THE KIDNAPPING OF MADURO:Legal situation and what an impartial judge of integrity should do
On January 3, 2026, United States military and intelligence forces entered Caracas under the operation known as Operation Absolute Resolve. Nicolás Maduro Moros, the sitting president of the Bolivarian Republic of Venezuela, was seized together with his wife Cilia Flores, transferred to the USS Iwo Jima aircraft carrier, and subsequently transported to Stewart Air National Guard Base in New York. On January 5, he appeared before federal judge Alvin Hellerstein of the U.S. District Court for the Southern District of New York and uttered four words that encapsulated the entire legal paradox of the case: "I am still president."
What has followed is one of the most tension-laden criminal proceedings at the intersection of domestic and international law in recent decades. The indictment charges him with narco-terrorism, conspiracy to import cocaine, and possession of weapons of mass destruction. The defense alleges a state kidnapping, sovereign immunity, and the systematic violation of the right to a defense. Judge Hellerstein scheduled a procedural hearing for March 26. What he resolves — or chooses to leave unresolved — will define the legacy of his career.
This article takes no position on Maduro's guilt or innocence. That is the jury's work. It does take a position, however, on something more fundamental: what is expected of a judge when the executive branch wields the full force of the state as prosecutor, and the accused appears in shackles following a military operation that Congress never authorized.

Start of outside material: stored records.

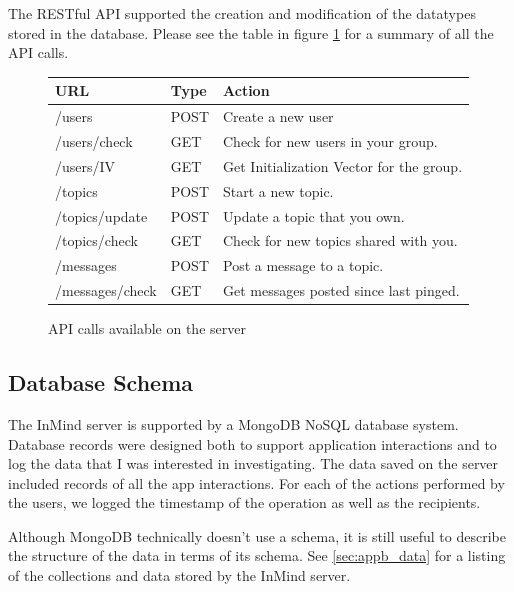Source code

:       The RESTful API supported the creation and modification of the datatypes
      stored in the database.
      Please see the table in figure \ref{fig:api_table} for a summary of all the API calls.

    \begin{figure}
    \centering
    \begin{tabular}{ | l | l | l |}
    \hline
    URL & Type & Action \\ \hline
    /users & POST & Create a new user \\[5pt] \hline
    /users/check & GET & Check for new users in your group. \\[5pt] \hline
    /users/IV & GET & Get Initialization Vector for the group. \\[5pt] \hline
    /topics & POST & Start a new topic. \\[5pt] \hline
    /topics/update & POST & Update a topic that you own. \\[5pt] \hline
    /topics/check & GET & Check for new topics shared with you. \\[5pt] \hline
    /messages & POST & Post a message to a topic. \\[5pt] \hline
    /messages/check & GET & Get messages posted since last pinged. \\[5pt]
    \hline
    \end{tabular}

    \caption{API calls available on the server}
    \label{fig:api_table}
    \end{figure}

    \subsection{Database Schema}
      The InMind server is supported by a MongoDB NoSQL database system.
      Database records were designed both to support application interactions
      and to log the data that I was interested in investigating.
      The data saved on the server included records of all the app interactions.
      For each of the actions performed by the users,
      we logged the timestamp of the operation as well as the recipients.

      Although MongoDB technically doesn't use a schema,
      it is still useful to describe the structure of the data in terms of its schema.
      See \ref{sec:appb_data} for a listing of the collections and data stored by
      the InMind server.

I. Male captus, bene detentus: the doctrine that erases the traces of kidnapping
The federal prosecution will build its procedural defense on a long-standing principle of American law: male captus, bene detentus — "wrongly captured, lawfully detained." The classical formulation is simple: the irregularity of the manner of apprehension does not deprive the court of jurisdiction over the accused, provided the subsequent trial is fair. This principle, known in U.S. jurisprudence as the Ker-Frisbie doctrine, traces its roots to Ker v. Illinois (1886) and was emphatically reaffirmed in United States v. Alvarez-Machain (1992), a case in which the Supreme Court admitted criminal prosecution of a Mexican citizen abducted by DEA agents on sovereign Mexican territory, without treaty authority or consent.
The procedural logic is understandable: to prevent accused perpetrators of the most serious crimes from escaping justice on the ground that their capture was irregular. Its proponents invoke even the precedent of Adolf Eichmann: illegally seized in Argentina by the Israeli Mossad in 1960, tried in Jerusalem and convicted. The magnitude of the crime, they argued, could not go unpunished on account of a procedural defect.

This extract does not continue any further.